Homeowners should be mindful of local building codes, says Jason Wilen, the NRCA's director of technical services and a forensic architect. In some areas, regulations require roofers to be licensed. While licensing requirements typically do not apply to homeowners who choose to work on their own roof, Mr. Wilen cautions that even handy homeowners check building codes before beginning any work, as requirements vary from town to town. Hurricane prone areas, for instance, may have have additional recommendations and requirements.

As storm season approaches, residents should keep a close eye on their gutters, downspouts, and drains to make sure that they are free of debris so that water can be diverted away from the home.

Because falling branches and trees can cause extensive damage to roofs and building infrastructure, says Wilen, "Look at foliage or trees that are near the house and make sure they are properly trimmed, keeping in mind that they can sway significant distances." 

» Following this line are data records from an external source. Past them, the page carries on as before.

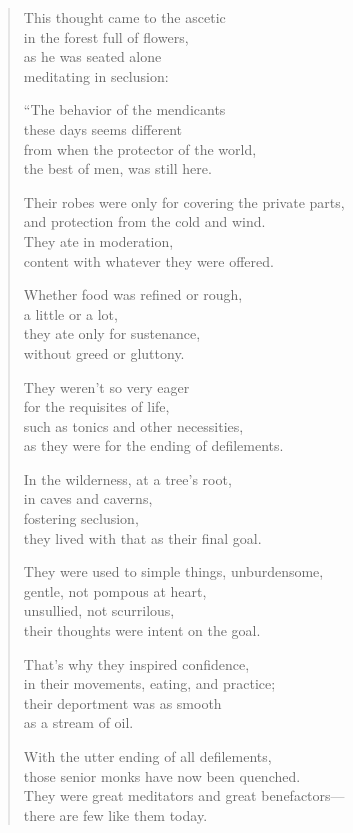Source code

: \documentclass[12pt,openany]{book}%
\begin{document}
\begin{verse}%
This thought came to the ascetic \\
in the forest full of flowers, \\
as he was seated alone \\
meditating in seclusion: 

“The behavior of the mendicants \\
these days seems different \\
from when the protector of the world, \\
the best of men, was still here. 

Their robes were only for covering the private parts, \\
and protection from the cold and wind. \\
They ate in moderation, \\
content with whatever they were offered. 

Whether food was refined or rough, \\
a little or a lot, \\
they ate only for sustenance, \\
without greed or gluttony. 

They weren’t so very eager \\
for the requisites of life, \\
such as tonics and other necessities, \\
as they were for the ending of defilements. 

In the wilderness, at a tree’s root, \\
in caves and caverns, \\
fostering seclusion, \\
they lived with that as their final goal. 

They were used to simple things, unburdensome, \\
gentle, not pompous at heart, \\
unsullied, not scurrilous, \\
their thoughts were intent on the goal. 

That’s why they inspired confidence, \\
in their movements, eating, and practice; \\
their deportment was as smooth \\
as a stream of oil. 

With the utter ending of all defilements, \\
those senior monks have now been quenched. \\
They were great meditators and great benefactors—\\
there are few like them today. 


\end{verse}
\end{document}
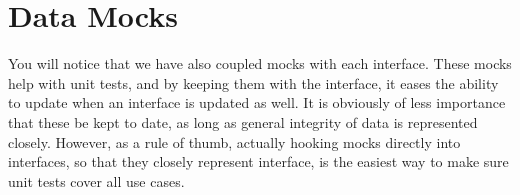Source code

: 

\section{Data Mocks}
You will notice that we have also coupled mocks with each interface. These mocks
help with unit tests, and by keeping them with the interface, it eases the
ability to update when an interface is updated as well. It is obviously of less
importance that these be kept to date, as long as general integrity of data
is represented closely. However, as a rule of thumb, actually hooking mocks
directly into interfaces, so that they closely represent interface, is the
easiest way to make sure unit tests cover all use cases.
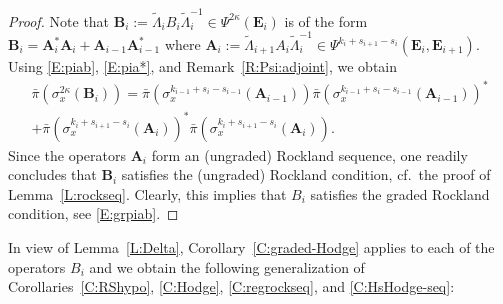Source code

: \documentclass[reqno,12pt]{amsart}
\theoremstyle{plain}
\theoremstyle{definition}
\begin{document}
\begin{proof}
Note that $\mathbf B_i:=\tilde\Lambda_iB_i\tilde\Lambda_i^{-1}\in\Psi^{2\kappa}(\mathbf E_i)$ is of the form $\mathbf B_i=\mathbf A_i^*\mathbf A_i+\mathbf A_{i-1}\mathbf A_{i-1}^*$ where $\mathbf A_i:=\tilde\Lambda_{i+1}A_i\tilde\Lambda_i^{-1}\in\Psi^{k_i+s_{i+1}-s_i}(\mathbf E_i,\mathbf E_{i+1})$.
Using \eqref{E:piab}, \eqref{E:pia*}, and Remark~\ref{R:Psi:adjoint}, we obtain
\begin{multline*}
\bar\pi(\sigma^{2\kappa}_x(\mathbf B_i))
=\bar\pi(\sigma^{k_{i-1}+s_i-s_{i-1}}_x(\mathbf A_{i-1}))\bar\pi(\sigma^{k_{i-1}+s_i-s_{i-1}}_x(\mathbf A_{i-1}))^*
\\+\bar\pi(\sigma^{k_i+s_{i+1}-s_i}_x(\mathbf A_i))^*\bar\pi(\sigma^{k_i+s_{i+1}-s_i}_x(\mathbf A_i)).
\end{multline*}
Since the operators $\mathbf A_i$ form an (ungraded) Rockland sequence, one readily concludes that $\mathbf B_i$ satisfies the (ungraded) Rockland condition, cf.\ the proof of Lemma~\ref{L:rockseq}.
Clearly, this implies that $B_i$ satisfies the graded Rockland condition, see \eqref{E:grpiab}.
\end{proof}


In view of Lemma~\ref{L:Delta}, Corollary~\ref{C:graded-Hodge} applies to each of the operators $B_i$ and we obtain the following generalization of Corollaries~\ref{C:RShypo}, \ref{C:Hodge}, \ref{C:regrockseq}, and \ref{C:HsHodge-seq}:
\end{document}
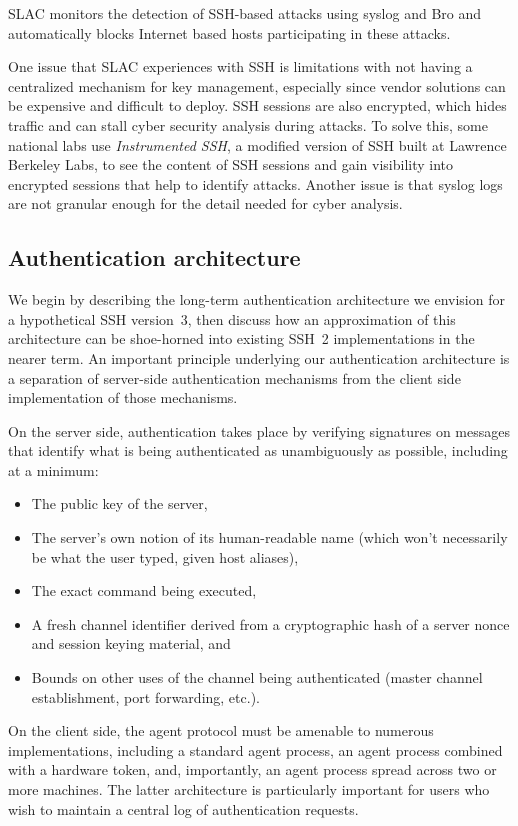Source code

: \documentclass[11pt]{article}
\begin{document}
SLAC monitors the detection of SSH-based attacks using syslog and Bro
and automatically blocks Internet based hosts participating in these
attacks.

One issue that SLAC experiences with SSH is limitations with not
having a centralized mechanism for key management, especially since
vendor solutions can be expensive and difficult to deploy. SSH
sessions are also encrypted, which hides traffic and can stall cyber
security analysis during attacks. To solve this, some national labs
use \emph{Instrumented SSH}, a modified version of SSH built at
Lawrence Berkeley Labs, to see the content of SSH sessions and gain
visibility into encrypted sessions that help to identify
attacks. Another issue is that syslog logs are not granular enough for
the detail needed for cyber analysis.

\subsection{Authentication architecture}

We begin by describing the long-term authentication architecture we
envision for a hypothetical SSH version~3, then discuss how an
approximation of this architecture can be shoe-horned into existing
SSH~2 implementations in the nearer term.  An important principle
underlying our authentication architecture is a separation of
server-side authentication mechanisms from the client side
implementation of those mechanisms.

On the server side, authentication takes place by verifying signatures
on messages that identify what is being authenticated as unambiguously
as possible, including at a minimum:
\begin{itemize}\itemsep=0pt
\item The public key of the server,
\item The server's own notion of its human-readable name (which won't
  necessarily be what the user typed, given host aliases),
\item The exact command being executed,
\item A fresh channel identifier derived from a cryptographic hash of
  a server nonce and session keying material, and
\item Bounds on other uses of the channel being authenticated (master
  channel establishment, port forwarding, etc.).
\end{itemize}

On the client side, the agent protocol must be amenable to numerous
implementations, including a standard agent process, an agent process
combined with a hardware token, and, importantly, an agent process
spread across two or more machines.  The latter architecture is
particularly important for users who wish to maintain a central log of
authentication requests.
\end{document}
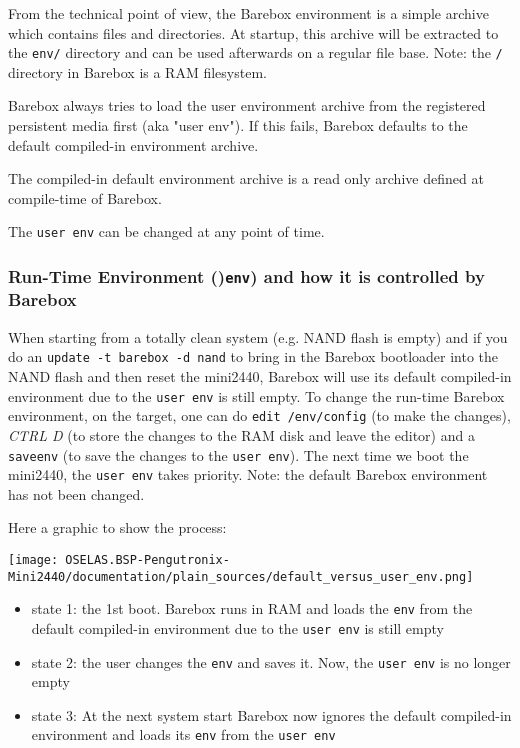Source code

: From the technical point of view, the Barebox environment is a simple
archive which contains files and directories. At startup, this archive will
be extracted to the \texttt{env/} directory and can be used afterwards
on a regular file base. Note: the \texttt{/} directory in Barebox is a RAM
filesystem.

Barebox always tries to load the user environment archive from the registered
persistent media first (aka "user env"). If this fails, Barebox defaults to the
default compiled-in environment archive.

The compiled-in default environment archive is a read only archive defined at
compile-time of Barebox.

The \texttt{user env} can be changed at any point of time.

\subsubsection{Run-Time Environment ()\texttt{env}) and how it is controlled by Barebox}

When starting from a totally clean system (e.g. NAND flash is empty) and if
you do an \texttt{update -t barebox -d nand} to bring in the Barebox bootloader
into the NAND flash and then reset the mini2440, Barebox will use its default
compiled-in environment due to the \texttt{user env} is still empty. To change
the run-time Barebox environment, on the target, one can do \texttt{edit /env/config}
(to make the changes), \textit{CTRL D} (to store the changes to the RAM disk and
leave the editor) and a \texttt{saveenv} (to save the changes to the
\texttt{user env}). The next time we boot the mini2440, the \texttt{user env}
takes priority. Note: the default Barebox environment has not been changed.

Here a graphic to show the process:

\centerline{\texttt{[image: OSELAS.BSP-Pengutronix-Mini2440/documentation/plain\_sources/default\_versus\_user\_env.png]}}

\begin{itemize}
	\item state 1: the 1st boot. Barebox runs in RAM and loads the
	      \texttt{env} from the default compiled-in environment due to the
	      \texttt{user env} is still empty
	\item state 2: the user changes the \texttt{env} and saves it. Now, the
	      \texttt{user env} is no longer empty
	\item state 3: At the next system start Barebox now ignores the default
	      compiled-in environment and loads its \texttt{env} from the
	      \texttt{user env}
\end{itemize}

Even a well maintained roof can sustain damage during an extreme weather event, Wilen says. "No roof is going to be 100 percent resistive to these kind of wind and rain events. If you are on the dirty side of a Class 5 hurricane there's probably not much you can do," he says. In the event that your roof is damaged during a story, the NRDC offers some tips for homeowners on finding a reputable contractor and accessing special loans and grants.